I think this is experienced as confusing because many forces, indeed many common beliefs, push very strongly for a formal, organisational, belief that contexts are what I call ‘Type I’ – that is, that they are suited to assumptions of predictive knowledge. Log-frames, Theories of Change and other ways of organising interventions come down to this. DAC doctrine on how to do international development states this clearly, and, whether we clothe it in languages of ‘adaptive learning’, ‘results-based management’ or ‘reflective practice’, I think that the evidence shows that the forces to assume that contexts are ‘Type I’ are very strong. I think also that much evidence suggests that such assumptions are often fragile. In a recent book, I go into this in perhaps tedious academic detail (Reinventing development – the sceptical change agent 2017). But, as a publisher’s review put it:

"I think that this book should have been written 50 years ago – not that it is out of date, but that it is long overdue.  That said, I think that its arguments are likely to be long-lived, at least for as long as we don’t change the way in which we understand beliefs about cause and effect in social and economic policy."

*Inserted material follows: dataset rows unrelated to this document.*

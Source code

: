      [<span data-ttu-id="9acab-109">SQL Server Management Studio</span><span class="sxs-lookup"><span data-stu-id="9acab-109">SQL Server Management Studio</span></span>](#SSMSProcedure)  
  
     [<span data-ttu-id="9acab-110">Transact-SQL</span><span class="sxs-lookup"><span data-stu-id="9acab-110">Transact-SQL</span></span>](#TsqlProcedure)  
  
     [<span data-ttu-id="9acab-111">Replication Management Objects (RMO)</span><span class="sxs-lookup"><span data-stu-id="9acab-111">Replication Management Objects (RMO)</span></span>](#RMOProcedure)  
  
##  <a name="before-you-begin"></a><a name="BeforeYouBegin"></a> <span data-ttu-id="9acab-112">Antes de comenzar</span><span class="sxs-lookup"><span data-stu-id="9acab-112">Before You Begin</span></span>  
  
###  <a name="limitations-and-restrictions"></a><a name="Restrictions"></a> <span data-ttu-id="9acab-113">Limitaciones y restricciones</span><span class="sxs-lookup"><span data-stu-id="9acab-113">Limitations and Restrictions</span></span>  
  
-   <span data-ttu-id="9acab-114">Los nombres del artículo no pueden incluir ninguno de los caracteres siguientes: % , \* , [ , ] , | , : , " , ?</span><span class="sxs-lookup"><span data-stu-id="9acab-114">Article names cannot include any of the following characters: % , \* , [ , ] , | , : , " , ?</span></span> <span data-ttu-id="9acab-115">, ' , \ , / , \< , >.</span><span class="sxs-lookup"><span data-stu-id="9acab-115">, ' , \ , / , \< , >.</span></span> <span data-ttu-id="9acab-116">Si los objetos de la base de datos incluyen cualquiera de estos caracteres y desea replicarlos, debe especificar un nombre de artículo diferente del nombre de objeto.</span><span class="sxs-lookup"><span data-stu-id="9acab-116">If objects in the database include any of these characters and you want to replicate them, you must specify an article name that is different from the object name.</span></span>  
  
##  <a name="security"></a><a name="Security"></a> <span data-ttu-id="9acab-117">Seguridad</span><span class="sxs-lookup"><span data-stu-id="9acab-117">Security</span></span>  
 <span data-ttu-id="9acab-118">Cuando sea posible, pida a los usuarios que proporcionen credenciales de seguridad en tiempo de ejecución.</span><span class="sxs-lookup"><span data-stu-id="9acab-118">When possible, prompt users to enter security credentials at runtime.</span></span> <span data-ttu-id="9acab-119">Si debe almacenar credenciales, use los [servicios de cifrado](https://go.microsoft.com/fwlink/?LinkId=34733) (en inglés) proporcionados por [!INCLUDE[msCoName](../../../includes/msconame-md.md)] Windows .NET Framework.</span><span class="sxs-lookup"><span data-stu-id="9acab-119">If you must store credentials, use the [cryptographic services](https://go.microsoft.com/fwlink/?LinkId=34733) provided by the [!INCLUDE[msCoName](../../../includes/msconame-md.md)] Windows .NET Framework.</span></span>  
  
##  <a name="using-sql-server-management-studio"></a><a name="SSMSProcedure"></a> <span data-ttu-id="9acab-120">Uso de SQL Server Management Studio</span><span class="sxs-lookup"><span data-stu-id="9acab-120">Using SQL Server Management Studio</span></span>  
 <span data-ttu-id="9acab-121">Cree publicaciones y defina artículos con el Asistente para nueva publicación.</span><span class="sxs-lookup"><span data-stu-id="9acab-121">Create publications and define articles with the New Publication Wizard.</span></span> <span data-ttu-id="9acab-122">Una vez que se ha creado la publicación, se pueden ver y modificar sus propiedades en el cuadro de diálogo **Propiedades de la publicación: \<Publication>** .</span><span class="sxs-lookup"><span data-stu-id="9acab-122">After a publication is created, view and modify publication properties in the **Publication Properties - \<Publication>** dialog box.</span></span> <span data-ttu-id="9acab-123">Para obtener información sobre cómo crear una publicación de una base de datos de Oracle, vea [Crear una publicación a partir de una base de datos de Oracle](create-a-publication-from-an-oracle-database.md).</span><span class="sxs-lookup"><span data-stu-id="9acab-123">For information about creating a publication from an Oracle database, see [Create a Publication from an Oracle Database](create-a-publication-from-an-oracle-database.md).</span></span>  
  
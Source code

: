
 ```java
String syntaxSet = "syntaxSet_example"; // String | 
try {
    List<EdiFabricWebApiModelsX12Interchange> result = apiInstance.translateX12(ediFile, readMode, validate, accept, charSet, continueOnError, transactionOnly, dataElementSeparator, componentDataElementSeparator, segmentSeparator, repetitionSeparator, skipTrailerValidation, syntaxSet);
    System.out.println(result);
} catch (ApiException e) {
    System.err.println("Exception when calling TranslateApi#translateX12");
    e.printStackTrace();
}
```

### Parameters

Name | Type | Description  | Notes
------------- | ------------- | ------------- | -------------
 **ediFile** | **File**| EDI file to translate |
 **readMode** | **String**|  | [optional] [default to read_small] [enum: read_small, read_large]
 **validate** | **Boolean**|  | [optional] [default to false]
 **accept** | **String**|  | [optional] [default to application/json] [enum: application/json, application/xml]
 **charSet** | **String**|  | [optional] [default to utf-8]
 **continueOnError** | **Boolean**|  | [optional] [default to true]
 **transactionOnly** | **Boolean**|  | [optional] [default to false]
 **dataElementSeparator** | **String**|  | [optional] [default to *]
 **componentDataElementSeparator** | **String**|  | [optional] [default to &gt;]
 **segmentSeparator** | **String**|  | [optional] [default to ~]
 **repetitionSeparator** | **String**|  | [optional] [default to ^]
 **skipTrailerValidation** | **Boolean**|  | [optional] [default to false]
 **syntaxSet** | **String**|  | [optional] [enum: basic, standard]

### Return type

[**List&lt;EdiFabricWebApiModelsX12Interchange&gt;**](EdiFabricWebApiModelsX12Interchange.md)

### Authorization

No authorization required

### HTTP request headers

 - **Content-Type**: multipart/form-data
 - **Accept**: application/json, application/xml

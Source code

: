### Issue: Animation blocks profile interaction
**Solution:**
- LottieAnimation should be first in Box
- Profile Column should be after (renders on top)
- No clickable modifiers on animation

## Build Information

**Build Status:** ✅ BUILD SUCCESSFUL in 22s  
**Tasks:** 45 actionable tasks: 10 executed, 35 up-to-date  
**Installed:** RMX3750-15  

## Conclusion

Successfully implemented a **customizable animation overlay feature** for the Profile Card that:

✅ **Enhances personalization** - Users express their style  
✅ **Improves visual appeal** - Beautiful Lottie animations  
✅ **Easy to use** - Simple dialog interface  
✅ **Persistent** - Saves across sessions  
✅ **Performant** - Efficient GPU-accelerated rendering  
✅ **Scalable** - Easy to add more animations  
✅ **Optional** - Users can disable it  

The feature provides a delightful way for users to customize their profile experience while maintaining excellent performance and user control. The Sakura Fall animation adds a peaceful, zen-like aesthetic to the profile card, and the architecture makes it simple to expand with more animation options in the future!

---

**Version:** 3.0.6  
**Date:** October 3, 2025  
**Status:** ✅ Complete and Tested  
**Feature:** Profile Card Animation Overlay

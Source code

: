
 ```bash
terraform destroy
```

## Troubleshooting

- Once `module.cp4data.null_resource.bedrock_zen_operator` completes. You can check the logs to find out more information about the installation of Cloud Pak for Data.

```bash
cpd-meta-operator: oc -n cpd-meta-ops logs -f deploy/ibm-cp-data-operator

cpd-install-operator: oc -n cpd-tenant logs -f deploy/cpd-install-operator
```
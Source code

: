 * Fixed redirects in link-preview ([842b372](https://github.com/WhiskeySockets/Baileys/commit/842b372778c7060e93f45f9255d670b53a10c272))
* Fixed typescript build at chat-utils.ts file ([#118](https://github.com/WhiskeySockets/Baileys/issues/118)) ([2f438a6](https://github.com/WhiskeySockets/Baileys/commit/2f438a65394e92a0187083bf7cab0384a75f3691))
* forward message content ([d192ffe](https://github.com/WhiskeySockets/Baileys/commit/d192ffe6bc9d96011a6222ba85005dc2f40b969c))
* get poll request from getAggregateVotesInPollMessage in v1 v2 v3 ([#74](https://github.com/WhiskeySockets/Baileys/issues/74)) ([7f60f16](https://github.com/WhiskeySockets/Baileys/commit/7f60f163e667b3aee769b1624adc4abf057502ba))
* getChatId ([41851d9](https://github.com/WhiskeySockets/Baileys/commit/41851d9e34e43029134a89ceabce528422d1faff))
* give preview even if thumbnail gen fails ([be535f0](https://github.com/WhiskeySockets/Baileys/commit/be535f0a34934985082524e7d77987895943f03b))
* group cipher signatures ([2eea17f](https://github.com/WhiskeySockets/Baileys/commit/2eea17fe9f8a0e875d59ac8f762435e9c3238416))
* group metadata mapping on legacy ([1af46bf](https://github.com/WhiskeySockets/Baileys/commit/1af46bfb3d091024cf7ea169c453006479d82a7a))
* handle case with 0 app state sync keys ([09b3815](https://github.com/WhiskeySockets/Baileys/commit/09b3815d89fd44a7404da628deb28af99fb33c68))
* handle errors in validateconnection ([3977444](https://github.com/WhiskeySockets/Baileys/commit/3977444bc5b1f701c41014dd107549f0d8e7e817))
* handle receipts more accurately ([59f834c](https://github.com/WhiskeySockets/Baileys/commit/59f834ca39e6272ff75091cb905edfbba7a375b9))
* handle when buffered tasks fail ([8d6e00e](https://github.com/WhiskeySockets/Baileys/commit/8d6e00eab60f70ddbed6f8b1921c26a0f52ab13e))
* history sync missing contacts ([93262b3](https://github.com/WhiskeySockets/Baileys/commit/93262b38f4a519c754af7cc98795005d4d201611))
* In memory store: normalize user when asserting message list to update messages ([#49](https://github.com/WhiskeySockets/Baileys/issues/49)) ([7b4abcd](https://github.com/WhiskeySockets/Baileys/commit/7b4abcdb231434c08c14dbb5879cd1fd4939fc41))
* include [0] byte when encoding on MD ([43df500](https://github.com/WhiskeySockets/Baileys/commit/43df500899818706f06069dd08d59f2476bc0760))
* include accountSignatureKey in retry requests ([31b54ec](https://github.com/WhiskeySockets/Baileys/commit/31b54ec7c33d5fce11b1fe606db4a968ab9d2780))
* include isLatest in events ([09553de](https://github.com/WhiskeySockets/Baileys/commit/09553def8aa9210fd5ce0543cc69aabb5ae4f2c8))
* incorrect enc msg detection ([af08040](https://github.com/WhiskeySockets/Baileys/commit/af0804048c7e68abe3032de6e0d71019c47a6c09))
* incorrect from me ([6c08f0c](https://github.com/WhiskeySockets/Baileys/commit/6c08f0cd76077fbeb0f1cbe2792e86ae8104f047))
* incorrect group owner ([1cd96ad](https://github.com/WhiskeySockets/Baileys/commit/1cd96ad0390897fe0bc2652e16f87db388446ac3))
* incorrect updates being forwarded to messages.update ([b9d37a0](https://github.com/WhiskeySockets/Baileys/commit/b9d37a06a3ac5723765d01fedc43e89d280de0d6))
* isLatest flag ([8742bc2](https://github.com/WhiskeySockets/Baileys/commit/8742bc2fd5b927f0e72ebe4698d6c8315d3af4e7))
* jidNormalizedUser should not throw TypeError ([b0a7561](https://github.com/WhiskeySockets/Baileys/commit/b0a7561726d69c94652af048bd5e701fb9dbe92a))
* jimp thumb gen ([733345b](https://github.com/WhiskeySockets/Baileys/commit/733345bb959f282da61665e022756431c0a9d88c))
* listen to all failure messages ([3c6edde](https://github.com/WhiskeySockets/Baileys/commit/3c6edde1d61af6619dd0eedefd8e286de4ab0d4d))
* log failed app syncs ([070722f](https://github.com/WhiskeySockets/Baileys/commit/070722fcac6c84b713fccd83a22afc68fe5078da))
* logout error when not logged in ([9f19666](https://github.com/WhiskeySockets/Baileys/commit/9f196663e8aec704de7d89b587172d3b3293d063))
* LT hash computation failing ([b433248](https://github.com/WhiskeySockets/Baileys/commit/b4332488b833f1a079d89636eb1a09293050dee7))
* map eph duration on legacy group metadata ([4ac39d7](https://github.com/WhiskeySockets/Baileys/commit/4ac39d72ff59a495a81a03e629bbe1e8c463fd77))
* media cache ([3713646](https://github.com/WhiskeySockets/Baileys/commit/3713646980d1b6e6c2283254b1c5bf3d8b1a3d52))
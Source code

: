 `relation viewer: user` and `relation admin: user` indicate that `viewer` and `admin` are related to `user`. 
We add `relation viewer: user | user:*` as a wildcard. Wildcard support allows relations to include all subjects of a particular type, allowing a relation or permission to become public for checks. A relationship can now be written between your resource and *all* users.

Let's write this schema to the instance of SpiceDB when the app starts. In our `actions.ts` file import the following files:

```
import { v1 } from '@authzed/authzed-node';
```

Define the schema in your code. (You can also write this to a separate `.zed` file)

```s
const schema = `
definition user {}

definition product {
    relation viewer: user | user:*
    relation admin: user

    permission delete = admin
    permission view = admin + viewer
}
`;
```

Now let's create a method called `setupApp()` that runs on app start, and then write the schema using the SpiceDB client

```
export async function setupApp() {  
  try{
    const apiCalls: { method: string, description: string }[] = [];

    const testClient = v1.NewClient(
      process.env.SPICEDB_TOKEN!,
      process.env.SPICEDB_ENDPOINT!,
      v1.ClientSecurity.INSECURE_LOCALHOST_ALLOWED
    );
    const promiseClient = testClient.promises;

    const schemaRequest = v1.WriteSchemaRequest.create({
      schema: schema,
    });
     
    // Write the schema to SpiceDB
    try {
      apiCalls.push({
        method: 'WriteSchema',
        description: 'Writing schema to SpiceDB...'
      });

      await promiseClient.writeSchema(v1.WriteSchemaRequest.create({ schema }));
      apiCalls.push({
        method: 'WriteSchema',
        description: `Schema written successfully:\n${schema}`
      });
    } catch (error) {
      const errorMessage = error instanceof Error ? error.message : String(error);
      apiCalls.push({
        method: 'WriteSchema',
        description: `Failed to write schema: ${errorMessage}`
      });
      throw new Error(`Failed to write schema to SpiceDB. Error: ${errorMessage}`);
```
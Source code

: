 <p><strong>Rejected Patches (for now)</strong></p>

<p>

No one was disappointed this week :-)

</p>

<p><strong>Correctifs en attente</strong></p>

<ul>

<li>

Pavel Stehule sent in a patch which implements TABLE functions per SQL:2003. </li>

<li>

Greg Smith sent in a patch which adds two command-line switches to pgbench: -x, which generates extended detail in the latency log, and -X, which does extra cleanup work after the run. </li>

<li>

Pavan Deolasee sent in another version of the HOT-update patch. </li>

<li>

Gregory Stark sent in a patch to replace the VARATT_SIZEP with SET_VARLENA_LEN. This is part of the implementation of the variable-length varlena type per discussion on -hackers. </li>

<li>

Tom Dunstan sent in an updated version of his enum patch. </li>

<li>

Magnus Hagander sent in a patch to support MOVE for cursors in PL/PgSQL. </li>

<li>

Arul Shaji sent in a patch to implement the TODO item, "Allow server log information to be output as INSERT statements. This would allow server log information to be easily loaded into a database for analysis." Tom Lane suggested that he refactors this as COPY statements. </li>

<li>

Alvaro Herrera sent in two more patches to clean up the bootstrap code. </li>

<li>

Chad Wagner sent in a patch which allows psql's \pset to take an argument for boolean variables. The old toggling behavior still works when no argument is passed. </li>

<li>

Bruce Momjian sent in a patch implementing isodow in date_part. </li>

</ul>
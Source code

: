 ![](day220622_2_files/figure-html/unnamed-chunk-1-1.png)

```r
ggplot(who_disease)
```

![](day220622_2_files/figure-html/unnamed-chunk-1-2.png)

But, if there are ‘Type I’ contexts, then logically there must also be ‘Type II’ contexts - where it can reasonably be believed that there is no reason to assume predictive knowledge. This may be because such knowledge is too expensive (‘Just how much can we spend on the baseline study?’), too hard to understand (‘No I cannot afford staff who understand the mathematics behind complex models’), likely unobtainable (“All the surveys are clearly fabrications”), or for some other reason. There is much evidence that ‘Type II’ contexts are familiar and rather easy to find. In areas of high risk, a need for great efficiency and effectiveness, and where donor organisations can cope, clearly one must expect there to be pressure for, and experiences of, working in contexts deemed to be Type II. But put this way, aid work that formally assumes this is not easy to find: that is, formally organised aid work that openly organises, trains, evaluates, reports and learns on that formal assumption.

So, it is odd that the DAC and so on require people to assume ‘Type I’. Be that as it may, it seems evident to me that many of the most interesting and creative developments in aid practice and thinking can be thought of as an exploration of how ‘Type II’ contexts can be managed. This I am starting to learn more about from ‘performing’ the book and discussions with colleagues.[1]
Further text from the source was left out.